The advantages of JIT compilation, and the security, garbage collection, type safety, and other features of .NET, cannot all be gained without some costs in overhead. If execution speed performance becomes an issue with a .NET application, there are some ways to increase performance. One way is to pre-JIT the .NET assembly (the self-describing collection of IL, metadata, and resources), so that it is already compiled into native code (restrictions apply). Another way is use the Lahey/Fujitsu Fortran 95 compiler to create a native DLL, and call it from the Fortran for .NET application.

The early releases of Fortran for .NET have limited optimizations for the MSIL code generation. Future improvements in this area, coupled with Microsoft's improvements to future releases of the CLR, will result in closing the gap between the execution speed of managed and unmanaged code.

Why Fortran?
You might remember the meaning of FORTRAN: FORmula TRANslator. Fortran enables a programmer to put a mathematical or scientific formula expression directly into the source code and be confident that it will calculate that expression accurately. Fortran has semantics that facilitate array operations and computations. Fortran has all of the intrinsic routines to make these math and science problems and simulations easier to program. Lahey and Fujitsu will always be focused on developing better compiler optimizations to make your code run faster, and on having the best compile and runtime diagnostics to help you have confidence in your application.

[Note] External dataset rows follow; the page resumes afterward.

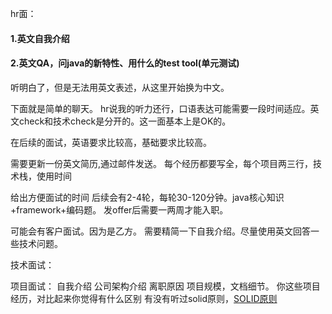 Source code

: hr面：

#### 1.英文自我介绍

#### 2.英文QA，问java的新特性、用什么的test tool(单元测试)
听明白了，但是无法用英文表述，从这里开始换为中文。

下面就是简单的聊天。
hr说我的听力还行，口语表达可能需要一段时间适应。英文check和技术check是分开的。这一面基本上是OK的。

在后续的面试，英语要求比较高，基础要求比较高。

需要更新一份英文简历,通过邮件发送。 每个经历都要写全，每个项目两三行，技术栈，使用时间

给出方便面试的时间
后续会有2-4轮，每轮30-120分钟。java核心知识+framework+编码题。
发offer后需要一两周才能入职。

可能会有客户面试。因为是乙方。
需要精简一下自我介绍。尽量使用英文回答一些技术问题。



技术面试：



项目面试：
自我介绍
公司架构介绍
离职原因
项目规模，文档细节。
你这些项目经历，对比起来你觉得有什么区别
有没有听过solid原则，[SOLID原则](https://zhuanlan.zhihu.com/p/82324809) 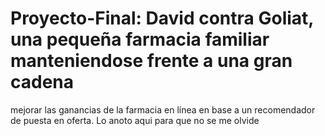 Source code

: # Proyecto-Final: David contra Goliat, una pequeña farmacia familiar manteniendose frente a una gran cadena 
mejorar las ganancias de la farmacia en línea en base a un recomendador de puesta en oferta.
Lo anoto aqui para que no se me olvide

And now, Lahey/Fujitsu Fortran will offer the many advantages of a true object-oriented language.

Source Code Example
The following is a Fortran for .NET console application that invokes C#, Fortran, and Visual Basic .NET class methods. The Fortran and VB classes inherit a method from the C# base class and override another method. This can be interpreted as: the Fortran main is the dog trainer, and the Fortran and VB dogs inherited the roll-over behavior from the C# dog, but have their own bark behavior - a canine example of object-oriented programming.

Fortran for .NET
! This is the main program
Program MultiDog   
   ! Make the .NET Framework's System namespace and the VirtualDog
   ! namespaces defined below accessible to this program
   use System
   use VirtualDog   
   ! Define variables of the three dog types (classes)
   type (Dog) :: d
   type (Greyhound) :: g
   type (Labrador) :: l   
   ! Call the RollOver methods (procedures) of each class
   call d%RollOver()   ! Call C#
   call g%RollOver()   ! Call Fortran
   call l%RollOver()   ! Call Visual Basic
end program MultiDog

module   
   ! Define a type (class) called Greyhound that extends
   ! the Dog class defined in C# code below, and is part of
   ! the VirtualDog namespace
   type, extends( VirtualDog%Dog ), namespace( VirtualDog ) :: Greyhound
   contains   
      ! Declare a class method (procedure); the 'pass'
      ! attribute makes it an instance (dynamic) procedure
      procedure, public, pass ::  Bark
   end type Greyhound
contains   
   ! Define the Bark method that overrides the inherited
   ! class' method; i.e., give the Greyhound its own bark
   subroutine Bark( this )   
      ! Declare the passed-object (hidden argument in the
      ! call statement) as the same type as the class
      class ( Greyhound ) :: this
      print *, "BOW WOW (Fortran Dog)"
   end subroutine Bark
end module

C#
// Make the .NET Framework's System
// namespace accessible to this program
using System;   
// Be a part of the VirtualDog namespace
namespace VirtualDog {   
   // Define an overridable class called Dog
   public class Dog {   
      // Define overridable methods of the class
      public virtual void RollOver () {
         Console.WriteLine(" Scratch my tummy.");   
         // The Bark method is called here. It is overridden
         // sometimes in the Fortran and VB classes
         Bark();
      }
      public virtual void Bark () {
         Console.WriteLine(" WOOF WOOF (C# Dog)");
      }
   }
}

Visual Basic .NET
' Make the .NET Framework's System
' namespace accessible to this program
Imports System   
' Be a part of the VirtualDog namespace
Namespace VirtualDog   
   ' Define a type (class) called Labrador that extends
   ' the Dog class defined in C# code above
   Public Class Labrador : Inherits Dog   
      ' Define the Bark method that overrides the inherited
      ' class' method; i.e., give the Labrador its own bark
      Public overrides Sub Bark ()
         Console.WriteLine(" WAF WAF (VB Dog)")
      End Sub
   End Class
End Namespace
 
Más información relacionada
Fortran para arquitecturas .NET
Fortran 95 (Win32) language system
.NET Whitepaper
Lahey Fortran -C Compiler manual- (en inglés)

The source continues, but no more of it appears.